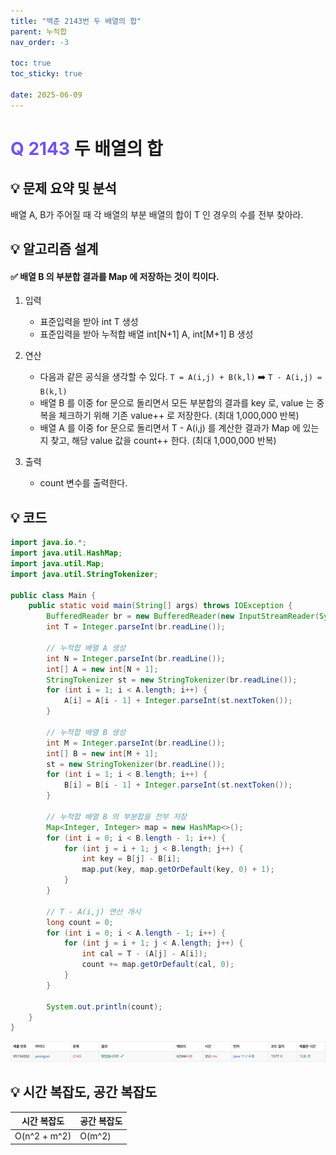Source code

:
 ```yaml
---
title: "백준 2143번 두 배열의 합"
parent: 누적합
nav_order: -3

toc: true
toc_sticky: true

date: 2025-06-09
---
```


# <span style="color: #7153ED; font-weight: bold;">Q 2143 </span> 두 배열의 합

## 💡 문제 요약 및 분석

배열 A, B가 주어질 때 각 배열의 부분 배열의 합이 T 인 경우의 수를 전부 찾아라.

## 💡 알고리즘 설계

#### ✅ 배열 B 의 부분합 결과를 Map 에 저장하는 것이 킥이다.

1. 입력

    - 표준입력을 받아 int T 생성
    - 표준입력을 받아 누적합 배열 int[N+1] A, int[M+1] B 생성

2. 연산 

    - 다음과 같은 공식을 생각할 수 있다. ```T = A(i,j) + B(k,l)``` ➡️ ```T - A(i,j) = B(k,l)```
    - 배열 B 를 이중 for 문으로 돌리면서 모든 부분합의 결과를 key 로, value 는 중복을 체크하기 위해 기존 value++ 로 저장한다. (최대 1,000,000 반복)
    - 배열 A 를 이중 for 문으로 돌리면서 T - A(i,j) 를 계산한 결과가 Map 에 있는지 찾고, 해당 value 값을 count++ 한다. (최대 1,000,000 반복)

3. 출력

    - count 변수를 출력한다.

## 💡 코드

``` java
import java.io.*;
import java.util.HashMap;
import java.util.Map;
import java.util.StringTokenizer;

public class Main {
    public static void main(String[] args) throws IOException {
        BufferedReader br = new BufferedReader(new InputStreamReader(System.in));
        int T = Integer.parseInt(br.readLine());

        // 누적합 배열 A 생성
        int N = Integer.parseInt(br.readLine());
        int[] A = new int[N + 1];
        StringTokenizer st = new StringTokenizer(br.readLine());
        for (int i = 1; i < A.length; i++) {
            A[i] = A[i - 1] + Integer.parseInt(st.nextToken());
        }

        // 누적합 배열 B 생성
        int M = Integer.parseInt(br.readLine());
        int[] B = new int[M + 1];
        st = new StringTokenizer(br.readLine());
        for (int i = 1; i < B.length; i++) {
            B[i] = B[i - 1] + Integer.parseInt(st.nextToken());
        }

        // 누적합 배열 B 의 부분합을 전부 저장
        Map<Integer, Integer> map = new HashMap<>();
        for (int i = 0; i < B.length - 1; i++) {
            for (int j = i + 1; j < B.length; j++) {
                int key = B[j] - B[i];
                map.put(key, map.getOrDefault(key, 0) + 1);
            }
        }

        // T - A(i,j) 연산 개시
        long count = 0;
        for (int i = 0; i < A.length - 1; i++) {
            for (int j = i + 1; j < A.length; j++) {
                int cal = T - (A[j] - A[i]);
                count += map.getOrDefault(cal, 0);
            }
        }

        System.out.println(count);
    }
}
```

<img src="/assets/images/pages/algorithms/prefix sum/스크린샷 2025-06-09 오후 2.11.52.png">

<!-- ## 💡 틀린 부분 분석 -->

<!-- ## 💡 알고리즘 재설계 및 정답 코드 -->

## 💡 시간 복잡도, 공간 복잡도

| 시간 복잡도 | 공간 복잡도 |
|---|---|
| O(n^2 + m^2) | O(m^2) |

<!-- ## 💡 다른 풀이 -->

<!-- ## 💡 느낀점 및 기억할 정보 -->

※

Exercise goal:
Without the pictures, print the records in full, exactly as they appear.

Solution:
Source code

:
 ```yaml
---
title: "백준 2143번 두 배열의 합"
parent: 누적합
nav_order: -3

toc: true
toc_sticky: true

date: 2025-06-09
---
```


# <span style="color: #7153ED; font-weight: bold;">Q 2143 </span> 두 배열의 합

## 💡 문제 요약 및 분석

배열 A, B가 주어질 때 각 배열의 부분 배열의 합이 T 인 경우의 수를 전부 찾아라.

## 💡 알고리즘 설계

#### ✅ 배열 B 의 부분합 결과를 Map 에 저장하는 것이 킥이다.

1. 입력

    - 표준입력을 받아 int T 생성
    - 표준입력을 받아 누적합 배열 int[N+1] A, int[M+1] B 생성

2. 연산 

    - 다음과 같은 공식을 생각할 수 있다. ```T = A(i,j) + B(k,l)``` ➡️ ```T - A(i,j) = B(k,l)```
    - 배열 B 를 이중 for 문으로 돌리면서 모든 부분합의 결과를 key 로, value 는 중복을 체크하기 위해 기존 value++ 로 저장한다. (최대 1,000,000 반복)
    - 배열 A 를 이중 for 문으로 돌리면서 T - A(i,j) 를 계산한 결과가 Map 에 있는지 찾고, 해당 value 값을 count++ 한다. (최대 1,000,000 반복)

3. 출력

    - count 변수를 출력한다.

## 💡 코드

``` java
import java.io.*;
import java.util.HashMap;
import java.util.Map;
import java.util.StringTokenizer;

public class Main {
    public static void main(String[] args) throws IOException {
        BufferedReader br = new BufferedReader(new InputStreamReader(System.in));
        int T = Integer.parseInt(br.readLine());

        // 누적합 배열 A 생성
        int N = Integer.parseInt(br.readLine());
        int[] A = new int[N + 1];
        StringTokenizer st = new StringTokenizer(br.readLine());
        for (int i = 1; i < A.length; i++) {
            A[i] = A[i - 1] + Integer.parseInt(st.nextToken());
        }

        // 누적합 배열 B 생성
        int M = Integer.parseInt(br.readLine());
        int[] B = new int[M + 1];
        st = new StringTokenizer(br.readLine());
        for (int i = 1; i < B.length; i++) {
            B[i] = B[i - 1] + Integer.parseInt(st.nextToken());
        }

        // 누적합 배열 B 의 부분합을 전부 저장
        Map<Integer, Integer> map = new HashMap<>();
        for (int i = 0; i < B.length - 1; i++) {
            for (int j = i + 1; j < B.length; j++) {
                int key = B[j] - B[i];
                map.put(key, map.getOrDefault(key, 0) + 1);
            }
        }

        // T - A(i,j) 연산 개시
        long count = 0;
        for (int i = 0; i < A.length - 1; i++) {
            for (int j = i + 1; j < A.length; j++) {
                int cal = T - (A[j] - A[i]);
                count += map.getOrDefault(cal, 0);
            }
        }

        System.out.println(count);
    }
}
```

<img src="/assets/images/pages/algorithms/prefix sum/스크린샷 2025-06-09 오후 2.11.52.png">

<!-- ## 💡 틀린 부분 분석 -->

<!-- ## 💡 알고리즘 재설계 및 정답 코드 -->

## 💡 시간 복잡도, 공간 복잡도

| 시간 복잡도 | 공간 복잡도 |
|---|---|
| O(n^2 + m^2) | O(m^2) |

<!-- ## 💡 다른 풀이 -->

<!-- ## 💡 느낀점 및 기억할 정보 -->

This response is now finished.